Baekhyun tersenyum hambar. "Aku juga mau kalau bisa…"
"Oh," senyum Zi Tao pudar. Ia menggenggam kedua tangan Baekhyun erat. "Percayalah bahwa kau dan Chanyeol akan hidup seribu tahun lagi dan kalian berdua akan bahagia disaat orang lain tersiksa karena panutan umur mereka!" Zi Tao kembali tersenyum lebar.
"Terima kasih, Tao. Walau terkesan kejam, tapi, tidak ada orang yang hidup sampai seribu tahun." Baekhyun mengacak rambut Zi Tao pelan, membuat Zi Tao menyesal telah berkata demikian. Ia membuka mulutnya hendak membalas—
"Sudah sampai."
Dan bus berhenti didepan salah satu rumah sakit ternama, tempat Kris bertugas menjadi salah satu dokter di dalamnya, juga tempat—
"Ayo turun."
Baekhyun menarik lengan Zi Tao dan mereka berdua turun dari bus.
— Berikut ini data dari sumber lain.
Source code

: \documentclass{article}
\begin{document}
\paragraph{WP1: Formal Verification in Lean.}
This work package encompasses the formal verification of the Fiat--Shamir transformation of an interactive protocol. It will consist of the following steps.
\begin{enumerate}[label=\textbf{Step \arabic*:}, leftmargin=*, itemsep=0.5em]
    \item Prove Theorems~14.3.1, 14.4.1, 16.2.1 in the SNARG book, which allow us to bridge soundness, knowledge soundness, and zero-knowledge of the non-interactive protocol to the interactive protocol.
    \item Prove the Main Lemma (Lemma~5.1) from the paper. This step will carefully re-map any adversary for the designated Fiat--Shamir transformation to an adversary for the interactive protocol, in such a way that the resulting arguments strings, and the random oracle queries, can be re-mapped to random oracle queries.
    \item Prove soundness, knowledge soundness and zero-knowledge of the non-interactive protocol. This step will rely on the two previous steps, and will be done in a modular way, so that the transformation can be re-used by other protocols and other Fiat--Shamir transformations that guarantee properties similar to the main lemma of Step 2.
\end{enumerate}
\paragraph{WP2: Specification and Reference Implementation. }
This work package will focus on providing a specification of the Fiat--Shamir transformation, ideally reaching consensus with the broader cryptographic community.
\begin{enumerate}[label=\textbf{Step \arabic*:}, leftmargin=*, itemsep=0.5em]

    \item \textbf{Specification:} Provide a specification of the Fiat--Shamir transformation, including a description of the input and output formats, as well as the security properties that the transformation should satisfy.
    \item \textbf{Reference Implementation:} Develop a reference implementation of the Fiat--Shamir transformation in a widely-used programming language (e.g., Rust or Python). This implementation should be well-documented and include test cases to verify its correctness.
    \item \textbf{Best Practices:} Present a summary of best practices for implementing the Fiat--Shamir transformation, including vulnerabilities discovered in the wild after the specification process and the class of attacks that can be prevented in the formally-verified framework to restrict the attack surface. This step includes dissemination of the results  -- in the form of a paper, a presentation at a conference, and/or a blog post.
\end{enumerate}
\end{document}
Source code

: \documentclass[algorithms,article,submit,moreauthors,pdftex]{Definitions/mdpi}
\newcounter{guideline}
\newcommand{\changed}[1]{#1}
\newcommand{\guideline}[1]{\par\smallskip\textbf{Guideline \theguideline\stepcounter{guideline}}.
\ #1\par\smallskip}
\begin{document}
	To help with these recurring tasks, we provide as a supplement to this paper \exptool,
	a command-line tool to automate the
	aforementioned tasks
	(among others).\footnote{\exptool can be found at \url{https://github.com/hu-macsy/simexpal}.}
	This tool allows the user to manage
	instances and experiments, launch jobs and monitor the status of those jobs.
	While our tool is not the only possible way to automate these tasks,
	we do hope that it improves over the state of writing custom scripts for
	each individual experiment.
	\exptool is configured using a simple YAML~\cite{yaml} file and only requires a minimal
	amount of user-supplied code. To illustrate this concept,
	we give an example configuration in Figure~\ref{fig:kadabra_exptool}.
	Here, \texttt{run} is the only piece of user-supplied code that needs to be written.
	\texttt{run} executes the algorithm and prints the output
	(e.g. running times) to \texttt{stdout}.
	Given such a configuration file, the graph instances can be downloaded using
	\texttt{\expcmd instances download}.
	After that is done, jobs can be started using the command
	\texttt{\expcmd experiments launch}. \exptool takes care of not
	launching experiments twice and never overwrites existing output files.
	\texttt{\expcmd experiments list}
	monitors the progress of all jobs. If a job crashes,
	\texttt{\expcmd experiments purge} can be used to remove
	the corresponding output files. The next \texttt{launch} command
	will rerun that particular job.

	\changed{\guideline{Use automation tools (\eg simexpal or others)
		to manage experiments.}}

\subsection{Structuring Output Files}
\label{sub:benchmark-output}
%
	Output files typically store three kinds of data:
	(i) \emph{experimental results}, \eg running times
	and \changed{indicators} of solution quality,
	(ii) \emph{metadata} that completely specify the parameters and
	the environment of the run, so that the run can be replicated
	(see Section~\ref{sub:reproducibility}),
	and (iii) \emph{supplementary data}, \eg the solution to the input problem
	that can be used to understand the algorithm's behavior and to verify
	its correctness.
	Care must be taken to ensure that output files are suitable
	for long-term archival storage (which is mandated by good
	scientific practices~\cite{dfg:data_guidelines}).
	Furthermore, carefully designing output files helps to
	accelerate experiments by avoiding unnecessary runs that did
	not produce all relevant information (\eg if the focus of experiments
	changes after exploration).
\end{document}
Mereka berjalan pelan memasuki halaman rumah sakit yang luas itu, dan Zi Tao tak berhenti-hentinya memasang wajah menyesal juga khawatir melihat imic wajah Baekhyun yang terlihat canggung itu.
"Hyung, maafkan aku. Sudahlah, hari ini tepat dua tahun kan? kau harusnya ceria, Chanyeol juga sudah pasti menunggu. Chanyeol pasti senang," Zi Tao tersenyum, membuat Baekhyun menghentikan langkahnya dengan tiba-tiba. Zi Tao makin menyesal saat ia dapat melihat pandangan mata Baekhyun yang kosong itu.
"Kau benar, Tao."
"Apa?"
"Kau benar!" Baekhyun tersenyum lebar sambil memandang Zi Tao. "Hari ini Chanyeol pasti menungguku, dan aku telah menyiapkan lagu dengan latihan dua minggu bersama Kyungsoo. Chanyeol pasti senang!" Baekhyun berlari ke dalam gedung rumah sakit mendahului Zi Tao, membuat Zi Tao harus berlari mengejarnya.
.
Chanyeol pasti senang…
.
Siapa yang tahu bahwa Baekhyun berlari dengan tetesan air dari matanya yang indah itu?
.
"Kris," langkah Baekhyun dan Zi Tao terhenti karena melihat seorang pemuda gagah dengan jas dokternya tengah berdiri membelakangi mereka. Kris membalikkan tubuhnya.
"Oh," Kris tersenyum lebar dan memeluk Zi Tao begitu saja, membuat Zi Tao kaget setengah mati. "Baby, sedang apa kau disini? Kau tahu saja jika aku sedang merindukanmu," Ia menciumi puncak kepala Zi Tao, membuat orang-orang disekitar mereka terkekeh pelan melihat keromantisan pasangan baru itu, tanpa menyadari wajah Zi Tao yang memerah. Baekhyun menggelengkan kepalanya.
"Kris-gege…"
"Kris!"
Kris melepaskan pelukannya kemudian menatap Baekhyun. Ia tertawa kecil dan mengacak surai Baekhyun. "Kamar nomor satu kosong empat, sudah hafal kan? juga kondisi yang masih sama seperti kemarin-kemarin." Ia tersenyum kecil. "Kalau begitu, aku akan menculik Taozi-ku, boleh, kan?" Kris mengaitkan jemarinya pada jemari Zi Tao erat. Zi Tao mengerjapkan matanya polos.
"Baiklah, terimakasih! Pastikan dia pulang tidak dengan baju yang berantakan." Baekhyun memutar matanya, Kris hanya terkekeh dan menarik Zi Tao keluar dari daerah rumah sakit, setelah sebelumnya menitipkan jas dokternya pada seorang suster rumah sakit.
Baekhyun sempat mendengar Kris berkata, Taozi, akan ku traktir kau kue stroberi hari ini, dan suara pekikan senang dari Zi Tao, yang pastinya membuat Baekhyun tenang karena Kris hanya akan mengajak Zi Tao makan siang. Karena itu, dengan pasti ia melangkahkan kaki-kakinya yang cukup panjang itu ke kamar yang disebutkan Kris tadi.
"Satu kosong dua, satu kosong tiga… satu kosong empat."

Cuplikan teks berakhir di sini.